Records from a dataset
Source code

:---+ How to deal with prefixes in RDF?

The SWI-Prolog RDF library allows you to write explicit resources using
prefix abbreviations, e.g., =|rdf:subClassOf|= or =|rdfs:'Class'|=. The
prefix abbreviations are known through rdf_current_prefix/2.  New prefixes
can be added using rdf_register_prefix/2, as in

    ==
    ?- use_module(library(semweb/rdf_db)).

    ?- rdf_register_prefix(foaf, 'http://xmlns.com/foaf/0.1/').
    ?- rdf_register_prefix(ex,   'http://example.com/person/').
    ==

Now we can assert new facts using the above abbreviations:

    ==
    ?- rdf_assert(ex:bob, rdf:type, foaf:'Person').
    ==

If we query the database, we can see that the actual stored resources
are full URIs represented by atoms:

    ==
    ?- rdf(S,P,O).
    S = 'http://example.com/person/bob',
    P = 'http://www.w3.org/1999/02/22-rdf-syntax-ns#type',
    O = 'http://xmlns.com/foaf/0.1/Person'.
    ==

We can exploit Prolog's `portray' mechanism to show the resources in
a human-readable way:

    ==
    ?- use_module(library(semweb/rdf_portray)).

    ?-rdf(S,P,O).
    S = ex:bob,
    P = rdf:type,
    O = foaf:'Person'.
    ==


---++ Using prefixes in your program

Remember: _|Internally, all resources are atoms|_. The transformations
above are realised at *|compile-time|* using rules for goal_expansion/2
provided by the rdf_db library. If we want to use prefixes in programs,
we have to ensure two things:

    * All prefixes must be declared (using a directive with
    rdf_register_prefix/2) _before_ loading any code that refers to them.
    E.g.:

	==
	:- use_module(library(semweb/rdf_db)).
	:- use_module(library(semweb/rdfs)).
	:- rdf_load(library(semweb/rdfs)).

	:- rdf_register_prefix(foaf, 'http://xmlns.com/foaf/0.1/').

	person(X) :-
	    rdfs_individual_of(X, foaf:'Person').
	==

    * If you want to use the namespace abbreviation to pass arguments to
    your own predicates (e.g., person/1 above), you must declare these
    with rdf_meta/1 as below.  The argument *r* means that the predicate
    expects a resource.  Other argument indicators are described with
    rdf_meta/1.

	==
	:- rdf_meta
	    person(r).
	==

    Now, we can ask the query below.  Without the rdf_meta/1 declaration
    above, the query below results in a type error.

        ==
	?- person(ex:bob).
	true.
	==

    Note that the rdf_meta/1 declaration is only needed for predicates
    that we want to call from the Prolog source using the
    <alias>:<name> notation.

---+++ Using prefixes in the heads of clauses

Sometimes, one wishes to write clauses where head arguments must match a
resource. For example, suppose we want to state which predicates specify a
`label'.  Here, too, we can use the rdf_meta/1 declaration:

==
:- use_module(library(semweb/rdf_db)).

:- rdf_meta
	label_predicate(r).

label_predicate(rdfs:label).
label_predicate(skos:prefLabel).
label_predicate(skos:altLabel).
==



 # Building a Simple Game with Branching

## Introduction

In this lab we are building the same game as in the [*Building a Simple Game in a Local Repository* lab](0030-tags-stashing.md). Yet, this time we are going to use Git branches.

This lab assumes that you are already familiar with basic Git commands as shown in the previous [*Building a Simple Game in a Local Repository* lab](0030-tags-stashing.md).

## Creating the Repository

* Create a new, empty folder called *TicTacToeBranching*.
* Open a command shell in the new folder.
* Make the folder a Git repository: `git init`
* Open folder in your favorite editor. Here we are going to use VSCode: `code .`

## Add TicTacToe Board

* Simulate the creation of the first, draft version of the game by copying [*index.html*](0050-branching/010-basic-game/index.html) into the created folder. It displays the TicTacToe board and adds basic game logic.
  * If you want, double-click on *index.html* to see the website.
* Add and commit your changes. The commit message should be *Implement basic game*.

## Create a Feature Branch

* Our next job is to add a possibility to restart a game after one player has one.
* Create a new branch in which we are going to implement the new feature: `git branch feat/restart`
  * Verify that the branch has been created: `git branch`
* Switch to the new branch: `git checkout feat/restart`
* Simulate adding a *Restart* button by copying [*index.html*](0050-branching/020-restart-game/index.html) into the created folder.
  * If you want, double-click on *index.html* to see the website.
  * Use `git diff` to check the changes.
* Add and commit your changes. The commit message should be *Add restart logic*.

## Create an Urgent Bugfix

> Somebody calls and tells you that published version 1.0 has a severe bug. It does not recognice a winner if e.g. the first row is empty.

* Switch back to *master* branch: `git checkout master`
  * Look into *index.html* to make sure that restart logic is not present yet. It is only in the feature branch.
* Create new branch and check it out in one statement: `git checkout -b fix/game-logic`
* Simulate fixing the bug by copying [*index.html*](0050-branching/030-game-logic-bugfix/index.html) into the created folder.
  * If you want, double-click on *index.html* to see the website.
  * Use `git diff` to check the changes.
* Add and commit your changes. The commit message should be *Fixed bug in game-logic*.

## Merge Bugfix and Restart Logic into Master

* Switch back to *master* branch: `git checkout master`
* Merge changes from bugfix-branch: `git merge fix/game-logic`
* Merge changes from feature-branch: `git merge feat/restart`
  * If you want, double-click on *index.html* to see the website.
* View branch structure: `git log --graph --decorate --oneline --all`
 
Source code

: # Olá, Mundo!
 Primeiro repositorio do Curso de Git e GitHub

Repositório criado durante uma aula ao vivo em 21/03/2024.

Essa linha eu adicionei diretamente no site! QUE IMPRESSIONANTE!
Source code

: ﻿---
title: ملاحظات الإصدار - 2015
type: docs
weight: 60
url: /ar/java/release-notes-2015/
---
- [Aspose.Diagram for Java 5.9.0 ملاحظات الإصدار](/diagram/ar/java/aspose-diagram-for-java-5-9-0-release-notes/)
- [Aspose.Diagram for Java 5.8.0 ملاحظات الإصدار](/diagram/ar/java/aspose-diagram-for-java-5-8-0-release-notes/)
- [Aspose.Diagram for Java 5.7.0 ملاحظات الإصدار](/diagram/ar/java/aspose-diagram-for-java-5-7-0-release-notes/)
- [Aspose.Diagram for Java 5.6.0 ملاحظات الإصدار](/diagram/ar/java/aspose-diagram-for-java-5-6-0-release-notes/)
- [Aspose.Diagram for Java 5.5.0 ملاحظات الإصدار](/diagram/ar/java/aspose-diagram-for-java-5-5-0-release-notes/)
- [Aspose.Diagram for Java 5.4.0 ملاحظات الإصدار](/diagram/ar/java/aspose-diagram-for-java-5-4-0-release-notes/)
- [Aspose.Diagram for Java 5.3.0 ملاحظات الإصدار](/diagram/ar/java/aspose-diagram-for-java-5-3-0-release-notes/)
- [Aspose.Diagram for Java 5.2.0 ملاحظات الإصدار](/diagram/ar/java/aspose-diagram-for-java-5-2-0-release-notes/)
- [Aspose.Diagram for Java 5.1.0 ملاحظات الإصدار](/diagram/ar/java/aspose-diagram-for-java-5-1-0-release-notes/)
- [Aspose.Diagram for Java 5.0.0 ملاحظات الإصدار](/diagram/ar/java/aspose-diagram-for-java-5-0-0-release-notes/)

# [ABOUT THIS EXERCISE]
Reprint exactly the lines above that start at the one with "# Olá, Mundo!" and end at the one with "- [Aspose.Diagram for Java 5.8.0", keeping both and adding none.

# [SOLUTION]
: # Olá, Mundo!
 Primeiro repositorio do Curso de Git e GitHub

Repositório criado durante uma aula ao vivo em 21/03/2024.

Essa linha eu adicionei diretamente no site! QUE IMPRESSIONANTE!
Source code

: ﻿---
title: ملاحظات الإصدار - 2015
type: docs
weight: 60
url: /ar/java/release-notes-2015/
---
- [Aspose.Diagram for Java 5.9.0 ملاحظات الإصدار](/diagram/ar/java/aspose-diagram-for-java-5-9-0-release-notes/)
- [Aspose.Diagram for Java 5.8.0 ملاحظات الإصدار](/diagram/ar/java/aspose-diagram-for-java-5-8-0-release-notes/)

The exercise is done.